With the awards season in motion, let’s review one of the earliest contenders for this year’s awards. It’s Captain Fantastic!

IMDb summary: In the forests of the Pacific Northwest, a father devoted to raising his six kids with a rigorous physical and intellectual education is forced to leave his paradise and enter the world, challenging his idea of what it means to be a parent.

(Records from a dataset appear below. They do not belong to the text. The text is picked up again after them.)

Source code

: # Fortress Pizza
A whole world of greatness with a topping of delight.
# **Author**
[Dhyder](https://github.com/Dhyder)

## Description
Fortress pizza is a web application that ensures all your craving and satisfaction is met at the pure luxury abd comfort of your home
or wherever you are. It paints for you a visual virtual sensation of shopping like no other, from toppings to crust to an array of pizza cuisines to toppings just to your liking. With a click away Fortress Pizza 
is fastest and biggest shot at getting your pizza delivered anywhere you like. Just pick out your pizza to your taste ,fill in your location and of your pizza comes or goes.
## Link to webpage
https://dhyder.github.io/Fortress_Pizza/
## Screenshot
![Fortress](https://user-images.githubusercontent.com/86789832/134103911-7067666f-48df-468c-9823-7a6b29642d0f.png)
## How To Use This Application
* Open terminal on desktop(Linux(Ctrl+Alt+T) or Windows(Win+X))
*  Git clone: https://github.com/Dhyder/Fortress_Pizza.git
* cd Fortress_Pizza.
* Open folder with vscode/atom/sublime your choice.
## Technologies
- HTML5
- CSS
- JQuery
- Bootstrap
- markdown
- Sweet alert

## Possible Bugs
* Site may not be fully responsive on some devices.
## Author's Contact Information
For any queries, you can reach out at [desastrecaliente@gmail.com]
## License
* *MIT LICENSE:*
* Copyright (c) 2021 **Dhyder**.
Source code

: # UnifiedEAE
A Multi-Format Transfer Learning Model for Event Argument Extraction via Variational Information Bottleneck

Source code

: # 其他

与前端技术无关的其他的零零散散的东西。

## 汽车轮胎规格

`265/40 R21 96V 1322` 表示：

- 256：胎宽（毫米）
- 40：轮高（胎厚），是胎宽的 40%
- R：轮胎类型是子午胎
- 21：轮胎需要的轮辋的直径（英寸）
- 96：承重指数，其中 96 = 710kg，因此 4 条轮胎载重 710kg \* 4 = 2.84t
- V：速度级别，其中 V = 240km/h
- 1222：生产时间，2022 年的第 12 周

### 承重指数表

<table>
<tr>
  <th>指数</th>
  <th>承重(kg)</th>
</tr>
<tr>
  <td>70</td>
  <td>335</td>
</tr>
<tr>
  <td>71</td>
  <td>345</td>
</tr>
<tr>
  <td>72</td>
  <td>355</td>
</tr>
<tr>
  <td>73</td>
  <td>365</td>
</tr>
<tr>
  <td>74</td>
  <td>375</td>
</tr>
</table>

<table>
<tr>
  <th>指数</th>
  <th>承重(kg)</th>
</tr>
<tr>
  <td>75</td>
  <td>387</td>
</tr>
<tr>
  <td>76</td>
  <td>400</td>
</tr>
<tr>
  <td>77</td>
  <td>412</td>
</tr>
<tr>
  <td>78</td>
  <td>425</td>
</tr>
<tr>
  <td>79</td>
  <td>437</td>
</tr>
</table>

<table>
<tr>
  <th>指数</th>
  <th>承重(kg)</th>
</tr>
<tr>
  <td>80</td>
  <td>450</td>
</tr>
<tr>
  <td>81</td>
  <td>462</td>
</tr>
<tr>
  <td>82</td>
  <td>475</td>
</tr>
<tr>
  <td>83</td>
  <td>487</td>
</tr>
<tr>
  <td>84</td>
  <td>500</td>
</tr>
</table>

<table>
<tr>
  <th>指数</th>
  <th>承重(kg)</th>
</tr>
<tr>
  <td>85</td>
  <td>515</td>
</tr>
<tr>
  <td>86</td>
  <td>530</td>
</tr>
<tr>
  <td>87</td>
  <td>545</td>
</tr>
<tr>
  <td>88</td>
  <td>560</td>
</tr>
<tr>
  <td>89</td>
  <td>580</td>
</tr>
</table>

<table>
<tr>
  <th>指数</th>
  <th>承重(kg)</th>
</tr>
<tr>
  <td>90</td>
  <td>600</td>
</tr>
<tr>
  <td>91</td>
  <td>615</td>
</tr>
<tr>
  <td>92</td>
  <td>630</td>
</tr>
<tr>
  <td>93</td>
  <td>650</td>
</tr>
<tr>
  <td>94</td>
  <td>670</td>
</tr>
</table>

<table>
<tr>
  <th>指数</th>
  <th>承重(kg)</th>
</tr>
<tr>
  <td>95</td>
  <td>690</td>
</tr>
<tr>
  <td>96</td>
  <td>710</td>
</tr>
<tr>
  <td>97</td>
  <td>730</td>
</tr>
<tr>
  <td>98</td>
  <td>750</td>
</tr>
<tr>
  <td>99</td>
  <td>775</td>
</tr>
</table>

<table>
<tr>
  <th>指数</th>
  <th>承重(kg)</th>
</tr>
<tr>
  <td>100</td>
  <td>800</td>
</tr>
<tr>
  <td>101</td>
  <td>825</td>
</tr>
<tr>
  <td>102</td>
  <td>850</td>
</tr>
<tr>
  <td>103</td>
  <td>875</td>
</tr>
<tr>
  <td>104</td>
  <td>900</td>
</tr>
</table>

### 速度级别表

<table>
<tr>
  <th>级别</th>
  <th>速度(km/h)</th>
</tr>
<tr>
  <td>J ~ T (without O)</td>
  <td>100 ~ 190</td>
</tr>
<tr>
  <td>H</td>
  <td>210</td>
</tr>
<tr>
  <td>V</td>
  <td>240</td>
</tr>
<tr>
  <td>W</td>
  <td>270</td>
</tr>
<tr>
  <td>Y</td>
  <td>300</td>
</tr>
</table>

  1. To begin with, Captain Fantastic was written and directed by a longtime TV actor Matt Ross. This was only his second feature film and it is the movie that he got the most recognition for so far (mostly in the festival circuits and less so during the main awards season). I did like his directing but I mostly gonna focus on his writing, as the script is the most interesting part of the movie.
  2. I really enjoyed the unique premise and the out of the ordinary narrative of the film. The living in the woods/far from the society idea has become really popular lately with The Lobster and Hunt for the Wilderpeople also exploring it. However, I think that Captain Fantastic is the best film out of the three when it comes to the commentary on the modern world. I like the fact that this film could be used as a kick-starter for conversations on themes such as the cultural clashes (especially the cultural clashes at home) and the legitimacy of the education system (multiple vs singular way(s) of achieving intelligence). I also appreciate the fact that the movie spotlights a different way to deal with loss.
  3. Captain Fantastic also has a lot to say about capitalism. I, personally, don’t really think that capitalism is the ultimate way to structure the lives and the relationships of people but it still the best system out there. Still, it is good to talk about its flaws, so I believe that movies like Captain Fantastic should exist. And yet, knowing that this film was made in Hollywood by a big business (even if not by one the giant studios) as a product to be consumed kinda undercuts its critique on capitalism. How can one be part of the machine and also go against it? Isn’t that a bit hypocritical? I also find it funny that the movies audiences are basically the complete opposites of the film’s characters. What does that say about us or the film?
  4. Where Captain Fantastic felt short for me was in its lack of appreciation for the middle ground. I felt that, at times, it just went too far to the extreme side and, frankly, turned into a really pretentious picture. Some scenes were definitely cringe-y and uncomfortable and not in a good kind of way. In addition, even though I’m not the biggest fan of society’s norms, even I can admit that there are some great things about the human society. And even though the modern world has its problem, giving up and running away from it is not a suitable option.
  5. The one thing about the film that almost everybody can agree on is the quality of Viggo Mortensen’s performance. It took me at least half of the runtime of the film to figure out that he was the same Viggo Mortensen from Lord of the Rings and I can quite the majority of LOTR. His performance was truly transformative and I’m happy to see that he got a least a few nominations from the major awards. The film had quite an extensive supporting cast as well, as the main character had a lot of children. Young and up-and-coming TV actors took on the majority of the kids’ roles and did quite a nice job. George MacKay was definitely a stand-out performer, but all of them (Samantha IslerAnnalise Basso, Nicholas Hamilton, Shree Crooks, and Charlie Shotwell) deserve to be praised.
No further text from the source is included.